ある日、聖都アキバに発生した"リアルの裂け目"!

時空海賊、ギャング、宇宙人の聖都侵略が始まった!


聖都の危機にアキバのCharlie's angels

"ヲタッカーズ"が立ち上がる!

オトナのジュブナイル第17話です。


今回は"リアルの裂け目"から異次元の怨霊が秋葉原侵略を開始!ヲタッカーズと防衛組織ジャドーが迎え撃ちます。


怨霊は、スタートアップの噴進弾を強奪し秋葉原を焼野原にする作戦に出ますがコレに主人公の元カノが絡んで来て…


お楽しみいただければ幸いです。

第1章 虚数空間からの攻撃(ハッキング)


御屋敷(メイドバー)に御帰宅。


「おかえりなさいませ、ダマヤ様!わ!ブラックパンダーの"グランクリュパック"を買って来てくださったの?」

「マリレ、ごめん!ソレが完売でさ。Xmasパックなんだ。安くなってたから」←

「え、年が明けても未だXmasパック?…微妙にありがと。でも、お土産って何だか新鮮thank you。もしかして頼みゴト?」


ブラックパンダーは昔からある駄菓子チョコなんだけど、ファミリーパックのミニバーはアキバではキスチョコ的に使われ重宝スル…

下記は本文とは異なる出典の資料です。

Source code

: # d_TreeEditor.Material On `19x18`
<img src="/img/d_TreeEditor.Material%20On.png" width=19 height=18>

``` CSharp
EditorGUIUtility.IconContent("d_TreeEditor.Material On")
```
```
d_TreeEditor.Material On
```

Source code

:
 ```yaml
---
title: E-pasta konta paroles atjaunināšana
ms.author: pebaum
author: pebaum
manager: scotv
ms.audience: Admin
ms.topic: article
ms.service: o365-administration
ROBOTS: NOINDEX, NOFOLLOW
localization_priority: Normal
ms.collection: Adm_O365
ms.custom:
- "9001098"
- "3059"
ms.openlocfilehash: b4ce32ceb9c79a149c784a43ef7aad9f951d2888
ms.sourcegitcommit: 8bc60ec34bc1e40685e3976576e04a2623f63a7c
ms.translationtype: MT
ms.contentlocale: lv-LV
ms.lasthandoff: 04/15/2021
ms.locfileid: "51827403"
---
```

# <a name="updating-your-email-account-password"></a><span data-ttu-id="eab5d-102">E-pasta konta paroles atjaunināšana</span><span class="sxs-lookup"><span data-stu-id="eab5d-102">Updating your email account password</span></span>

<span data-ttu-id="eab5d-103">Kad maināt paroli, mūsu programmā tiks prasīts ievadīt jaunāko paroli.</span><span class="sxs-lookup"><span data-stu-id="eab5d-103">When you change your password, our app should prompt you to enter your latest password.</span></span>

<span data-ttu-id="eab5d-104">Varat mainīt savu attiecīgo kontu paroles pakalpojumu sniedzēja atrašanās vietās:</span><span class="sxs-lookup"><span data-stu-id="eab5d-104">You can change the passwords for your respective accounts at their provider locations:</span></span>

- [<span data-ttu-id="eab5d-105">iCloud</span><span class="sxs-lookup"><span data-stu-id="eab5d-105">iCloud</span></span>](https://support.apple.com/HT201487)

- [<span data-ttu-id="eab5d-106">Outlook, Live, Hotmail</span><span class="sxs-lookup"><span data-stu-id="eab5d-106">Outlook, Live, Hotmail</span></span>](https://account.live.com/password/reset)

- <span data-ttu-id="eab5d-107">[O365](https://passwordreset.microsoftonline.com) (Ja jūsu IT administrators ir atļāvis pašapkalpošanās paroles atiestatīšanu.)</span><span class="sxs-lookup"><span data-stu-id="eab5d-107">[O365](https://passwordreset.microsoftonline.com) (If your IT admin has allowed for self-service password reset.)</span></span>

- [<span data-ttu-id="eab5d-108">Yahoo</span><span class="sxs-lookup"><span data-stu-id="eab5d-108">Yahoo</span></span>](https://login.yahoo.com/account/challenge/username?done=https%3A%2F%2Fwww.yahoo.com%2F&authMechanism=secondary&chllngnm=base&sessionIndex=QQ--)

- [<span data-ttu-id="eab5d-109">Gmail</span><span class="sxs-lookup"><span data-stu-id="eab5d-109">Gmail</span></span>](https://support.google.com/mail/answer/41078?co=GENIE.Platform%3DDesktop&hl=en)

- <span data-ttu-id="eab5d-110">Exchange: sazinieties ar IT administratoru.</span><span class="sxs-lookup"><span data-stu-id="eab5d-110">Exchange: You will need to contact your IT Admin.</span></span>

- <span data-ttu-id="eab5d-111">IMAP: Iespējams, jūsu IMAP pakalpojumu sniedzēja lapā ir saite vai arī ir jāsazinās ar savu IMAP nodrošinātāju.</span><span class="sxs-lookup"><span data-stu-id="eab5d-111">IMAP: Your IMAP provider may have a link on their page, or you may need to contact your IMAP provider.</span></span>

ってソンなコトより、ヲタッカーズは、全員昼間はメイドでマリレも例外ではない。

お土産持参のダマヤは、前回マリレにキスを拒まれたので今回は下心満々ターンだ。


「今宵も甘いモノで景気づけして頑張ってもらおうと思って」

「あら。でも、キスはナシょ?」

「えっ?」


☆ ☆ ☆ ☆ ☆


メディア界の女傑、サリアCEO率いるワラッタ・ワールドワイド・メディア。

実は、僕の元カノのヒカリもヘッドハンティングされた巨大メディア企業だ。


そのCEOルームで、先程から緊迫した雰囲気漂う中スタッフミーティングが続いている。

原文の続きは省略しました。